╭─ SUPPLIED MATERIAL
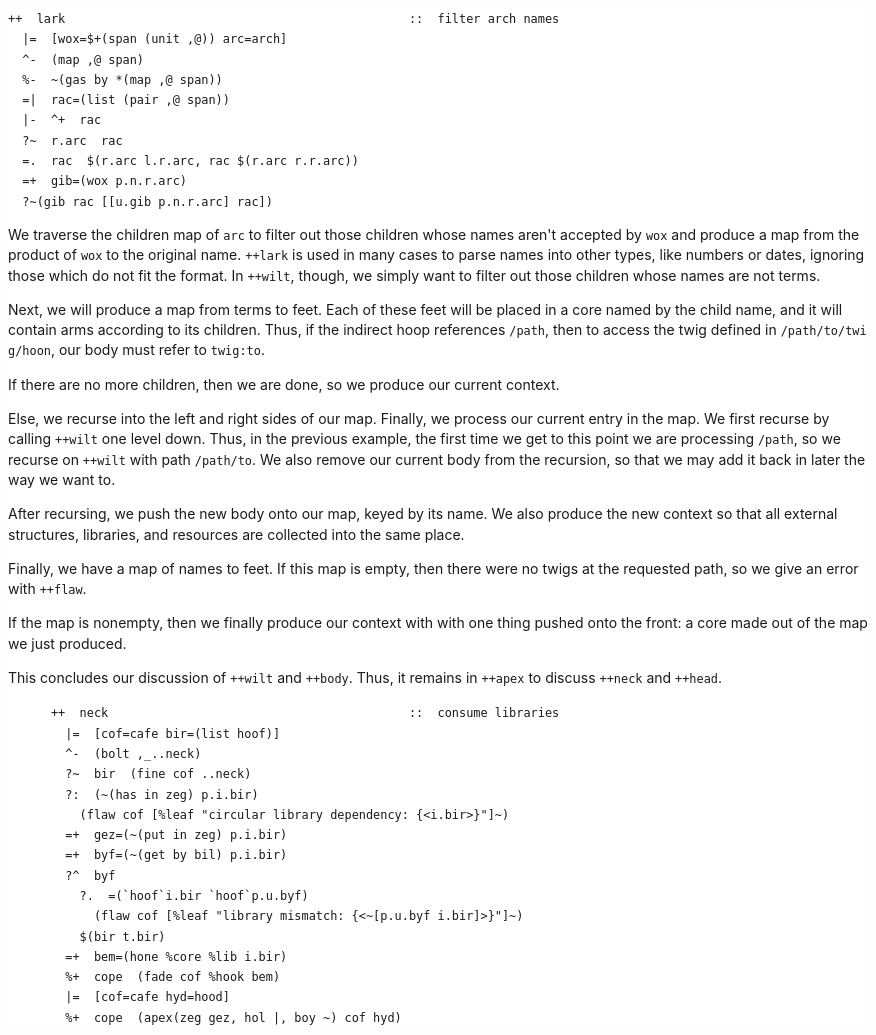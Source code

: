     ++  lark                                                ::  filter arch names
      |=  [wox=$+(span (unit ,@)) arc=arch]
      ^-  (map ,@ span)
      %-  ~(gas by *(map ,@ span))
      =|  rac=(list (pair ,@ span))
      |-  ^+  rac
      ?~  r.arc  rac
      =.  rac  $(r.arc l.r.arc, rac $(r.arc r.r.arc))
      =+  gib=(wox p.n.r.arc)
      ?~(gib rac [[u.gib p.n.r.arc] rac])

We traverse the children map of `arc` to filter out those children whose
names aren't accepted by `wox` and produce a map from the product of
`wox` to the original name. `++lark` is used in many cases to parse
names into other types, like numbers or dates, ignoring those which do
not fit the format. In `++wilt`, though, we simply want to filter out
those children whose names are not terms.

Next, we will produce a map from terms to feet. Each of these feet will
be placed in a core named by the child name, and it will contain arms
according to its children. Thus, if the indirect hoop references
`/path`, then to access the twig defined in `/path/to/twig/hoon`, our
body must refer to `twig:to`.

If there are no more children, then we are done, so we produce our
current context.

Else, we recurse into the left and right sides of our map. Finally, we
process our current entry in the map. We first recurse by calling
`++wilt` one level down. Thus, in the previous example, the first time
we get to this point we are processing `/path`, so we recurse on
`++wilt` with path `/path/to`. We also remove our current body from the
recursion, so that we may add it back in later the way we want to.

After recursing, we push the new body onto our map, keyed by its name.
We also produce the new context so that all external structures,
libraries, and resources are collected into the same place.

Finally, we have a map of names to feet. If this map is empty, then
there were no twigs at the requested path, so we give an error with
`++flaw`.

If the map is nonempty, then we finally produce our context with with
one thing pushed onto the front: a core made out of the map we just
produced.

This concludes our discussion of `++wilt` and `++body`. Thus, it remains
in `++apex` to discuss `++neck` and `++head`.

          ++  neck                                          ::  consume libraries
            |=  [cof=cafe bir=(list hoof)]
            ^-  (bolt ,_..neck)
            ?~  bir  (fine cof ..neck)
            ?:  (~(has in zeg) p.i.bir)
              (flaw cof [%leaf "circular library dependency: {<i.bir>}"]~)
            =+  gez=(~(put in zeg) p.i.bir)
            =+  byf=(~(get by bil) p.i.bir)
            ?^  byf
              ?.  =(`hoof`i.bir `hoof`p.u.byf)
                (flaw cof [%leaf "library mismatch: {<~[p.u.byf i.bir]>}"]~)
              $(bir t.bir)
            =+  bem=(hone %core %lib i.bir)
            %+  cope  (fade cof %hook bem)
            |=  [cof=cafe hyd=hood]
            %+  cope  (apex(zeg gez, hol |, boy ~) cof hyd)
╰─
╭─ SUPPLIED MATERIAL
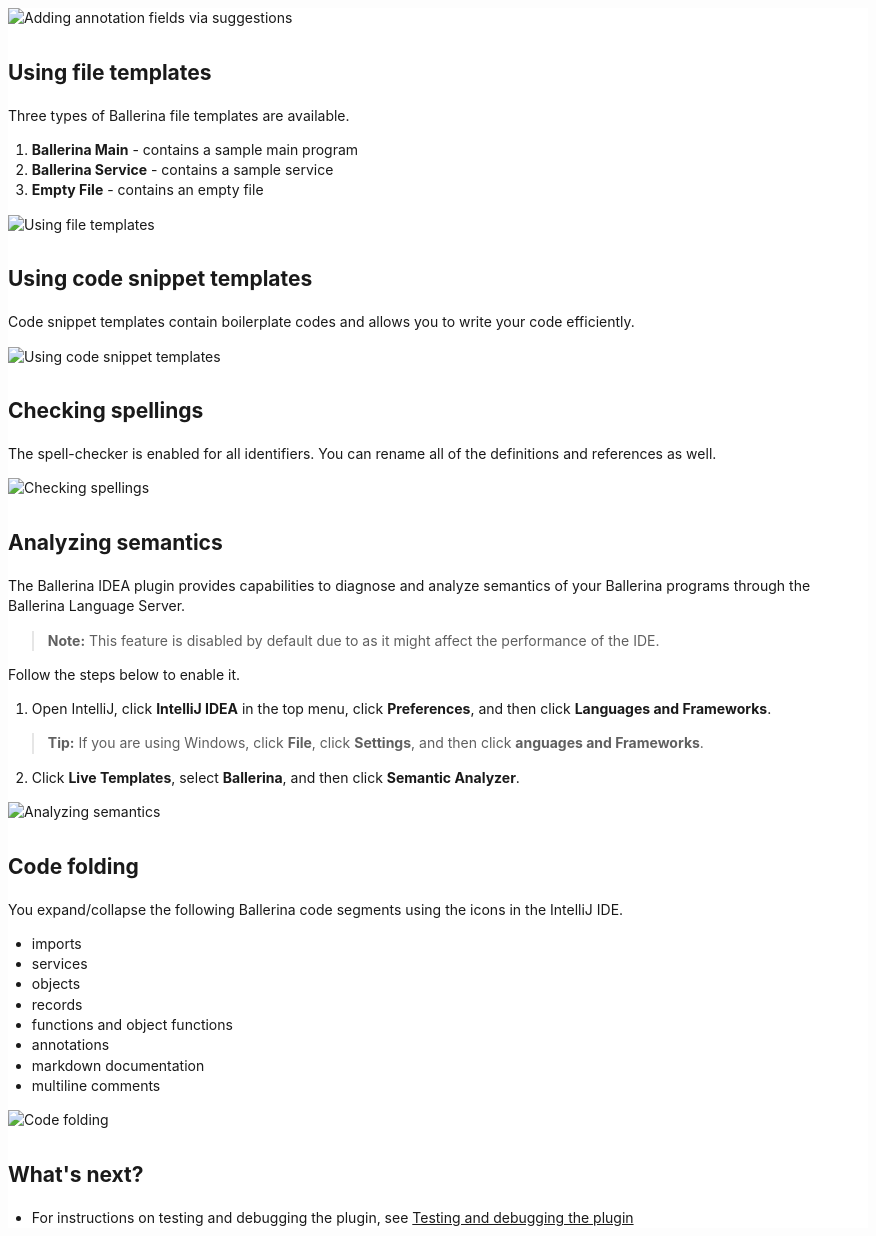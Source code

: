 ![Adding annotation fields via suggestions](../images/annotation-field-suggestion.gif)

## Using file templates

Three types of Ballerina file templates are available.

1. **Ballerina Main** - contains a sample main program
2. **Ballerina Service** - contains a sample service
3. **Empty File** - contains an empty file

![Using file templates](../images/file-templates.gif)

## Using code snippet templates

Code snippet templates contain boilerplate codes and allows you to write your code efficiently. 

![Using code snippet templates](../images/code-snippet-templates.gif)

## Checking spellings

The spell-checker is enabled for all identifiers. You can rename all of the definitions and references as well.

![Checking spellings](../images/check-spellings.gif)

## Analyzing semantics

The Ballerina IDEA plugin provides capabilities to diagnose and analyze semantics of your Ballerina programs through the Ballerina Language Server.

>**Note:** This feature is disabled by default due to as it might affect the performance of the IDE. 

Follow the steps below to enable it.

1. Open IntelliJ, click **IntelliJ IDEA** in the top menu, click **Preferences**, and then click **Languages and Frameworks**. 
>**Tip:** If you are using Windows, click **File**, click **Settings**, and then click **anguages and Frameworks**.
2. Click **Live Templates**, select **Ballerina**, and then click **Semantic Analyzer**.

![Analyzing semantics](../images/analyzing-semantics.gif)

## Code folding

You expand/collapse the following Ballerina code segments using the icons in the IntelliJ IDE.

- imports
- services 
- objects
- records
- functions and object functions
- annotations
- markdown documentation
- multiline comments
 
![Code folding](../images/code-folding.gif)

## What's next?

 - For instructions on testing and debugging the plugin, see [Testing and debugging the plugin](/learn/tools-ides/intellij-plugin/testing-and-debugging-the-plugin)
╰─
■ **EXERCISE REQUIREMENTS**: Would you copy, unchanged, the stretch of the records above that begins at the line containing "libraries, and resources" and ends at the line containing "This concludes our", and only that?

■ **SOLUTION FOR THIS TASK**:
libraries, and resources are collected into the same place.

Finally, we have a map of names to feet. If this map is empty, then
there were no twigs at the requested path, so we give an error with
`++flaw`.

If the map is nonempty, then we finally produce our context with with
one thing pushed onto the front: a core made out of the map we just
produced.

This concludes our discussion of `++wilt` and `++body`. Thus, it remains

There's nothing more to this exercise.